The study has the following strengths and limitations. The strengths are 1) the patients were interviewed at their home or whichever place convenient for them, patients felt free to answer and it resulted in credibility of the data; 2) Health care staff were accompanied investigator while collecting data from forest areas so the bias involved is minimal; 3) We accessed a good number of patients though there were issues of accessibility and patients being alcoholics. The limitations are 1) There could be minimal errors during the transcription of the data; 2) The findings of the study should be generalized to other settings with caution as it is context specific. Based on the study findings we suggest following recommendations to the programme. 1) Active TB case finding in all the tribal villages at least once in a quarter should be carried out by the general health staff. Eventually, it helps to spread awareness among the population and help in early diagnosis and increased adherence rate; 2) The ASHA workers working in hard to reach areas probably needs to be incentivised at a higher rate when compared to the workers working in plain areas; 3) Addressing the substance abuse specifically alcohol should be an integral part of the programme. The skill sets to address these issues among the health care workers should be adequately capacitated.

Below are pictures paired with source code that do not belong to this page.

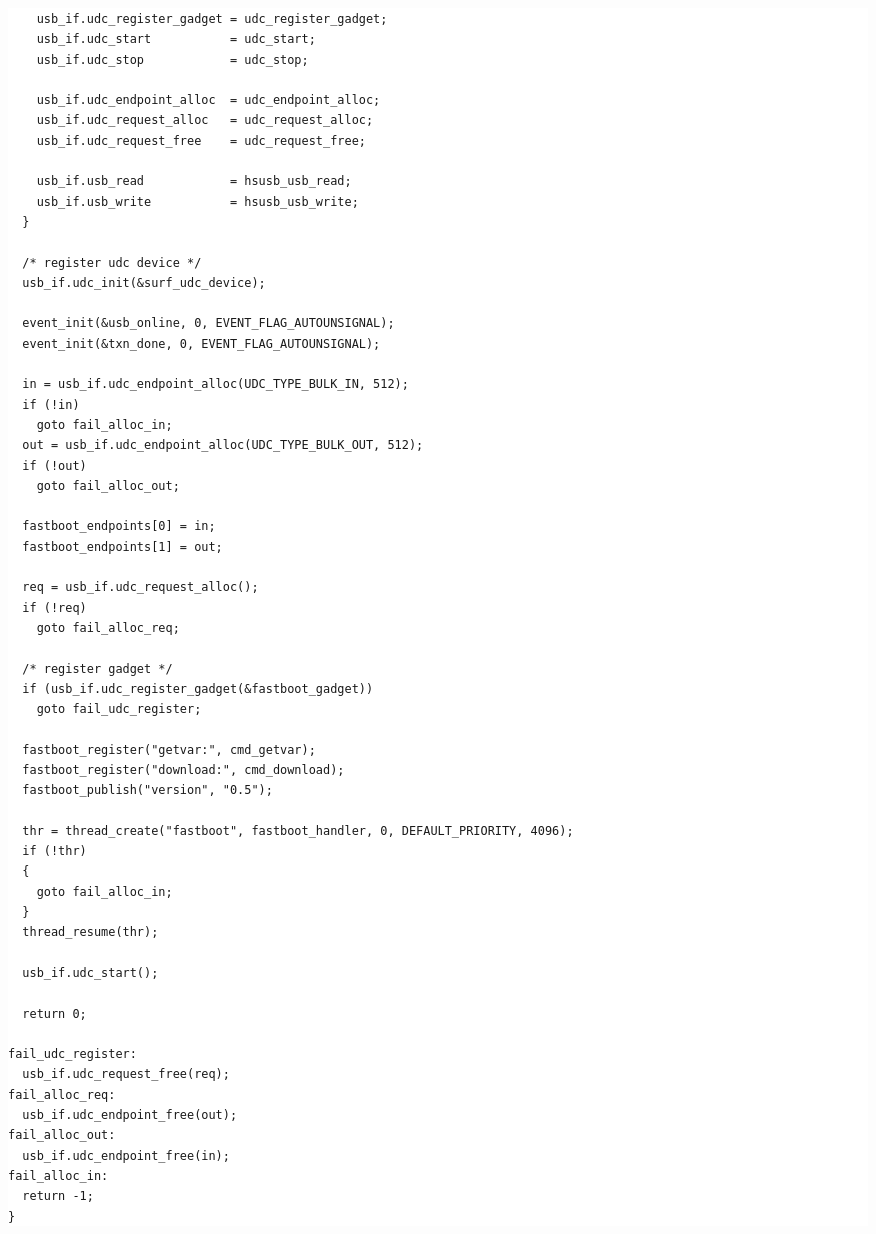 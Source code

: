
 ```
    usb_if.udc_register_gadget = udc_register_gadget;
    usb_if.udc_start           = udc_start;
    usb_if.udc_stop            = udc_stop;
​
    usb_if.udc_endpoint_alloc  = udc_endpoint_alloc;
    usb_if.udc_request_alloc   = udc_request_alloc;
    usb_if.udc_request_free    = udc_request_free;
​
    usb_if.usb_read            = hsusb_usb_read;
    usb_if.usb_write           = hsusb_usb_write;
  }
​
  /* register udc device */
  usb_if.udc_init(&surf_udc_device);
​
  event_init(&usb_online, 0, EVENT_FLAG_AUTOUNSIGNAL);
  event_init(&txn_done, 0, EVENT_FLAG_AUTOUNSIGNAL);
​
  in = usb_if.udc_endpoint_alloc(UDC_TYPE_BULK_IN, 512);
  if (!in)
    goto fail_alloc_in;
  out = usb_if.udc_endpoint_alloc(UDC_TYPE_BULK_OUT, 512);
  if (!out)
    goto fail_alloc_out;
​
  fastboot_endpoints[0] = in;
  fastboot_endpoints[1] = out;
​
  req = usb_if.udc_request_alloc();
  if (!req)
    goto fail_alloc_req;
​
  /* register gadget */
  if (usb_if.udc_register_gadget(&fastboot_gadget))
    goto fail_udc_register;
​
  fastboot_register("getvar:", cmd_getvar);
  fastboot_register("download:", cmd_download);
  fastboot_publish("version", "0.5");
​
  thr = thread_create("fastboot", fastboot_handler, 0, DEFAULT_PRIORITY, 4096);
  if (!thr)
  {
    goto fail_alloc_in;
  }
  thread_resume(thr);
​
  usb_if.udc_start();
​
  return 0;
​
fail_udc_register:
  usb_if.udc_request_free(req);
fail_alloc_req:
  usb_if.udc_endpoint_free(out);
fail_alloc_out:
  usb_if.udc_endpoint_free(in);
fail_alloc_in:
  return -1;
}
```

The tribal TB patients are receptive and have a positive approach to health care services. Good treatment adherence can be anticipated if patient care is through a customized approach by health care providers. A holistic approach towards disease management and community development with sustainable intersectoral coordination would help in favourable treatment outcomes.
This research was conducted as a part of the “National Operational Research Training Course 2018-19” organised by Project Axshya, funded by The Global Fund and implemented by The International Union Against Tuberculosis and Lung Diseases (The Union), South-East Asia Regional Office, New Delhi, India. The training course was conducted in collaboration with Revised National Tuberculosis Control Program, Ministry of Health and Family Welfare, Government of India and National Institute for TB and Respiratory Diseases, New Delhi, India.
The training is based on “The Union/Medécins sans Frontières (MSF)” model OR course and has been acknowledged/accredited by the Special Programme for Research and Training in Tropical Diseases at the World Health Organization (WHO/TDR) under SORT IT (Structured Operational Research and Training Initiative). Mentorship and facilitation for this course was provided through The Union South-East Asia Office, New Delhi; the Centre for Operational Research, The Union, Paris, France; Baroda Medical College, Vadodara; Médecins Sans Frontières, New Delhi; ESIC Medical College and PGIMSR, Bengaluru; North Delhi Municipal Corporation Medical College, Hindu Rao Hospital, New Delhi; GMERS Medical College, Vadodara; Postgraduate Institute of Medical Education and Research, Chandigarh, India; Yenepoya Medical College, Mangalore. My deepest gratitude to Wayanad Social Service society, RNTCP Kerala, State tribal development department, District Tuberculosis officer Wayanad, ASHA workers, and Anganwadi teachers and all others who rendered their support throughout my study and me thank my respondents for their cooperation. My special thanks to Senior treatment supervisor Mr. Maniyan for his cooperation throughout my data collection and to Mrs. Noorjahan Kannamjeri for her guidance on data analysis.
The training course under which this research was conducted, and open access publication charges was funded by, The Global Fund to Fight AIDS, Tuberculosis, and Malaria (GFATM). The funders had no role in study design, data collection, and analysis, decision to publish, or preparation of the manuscript.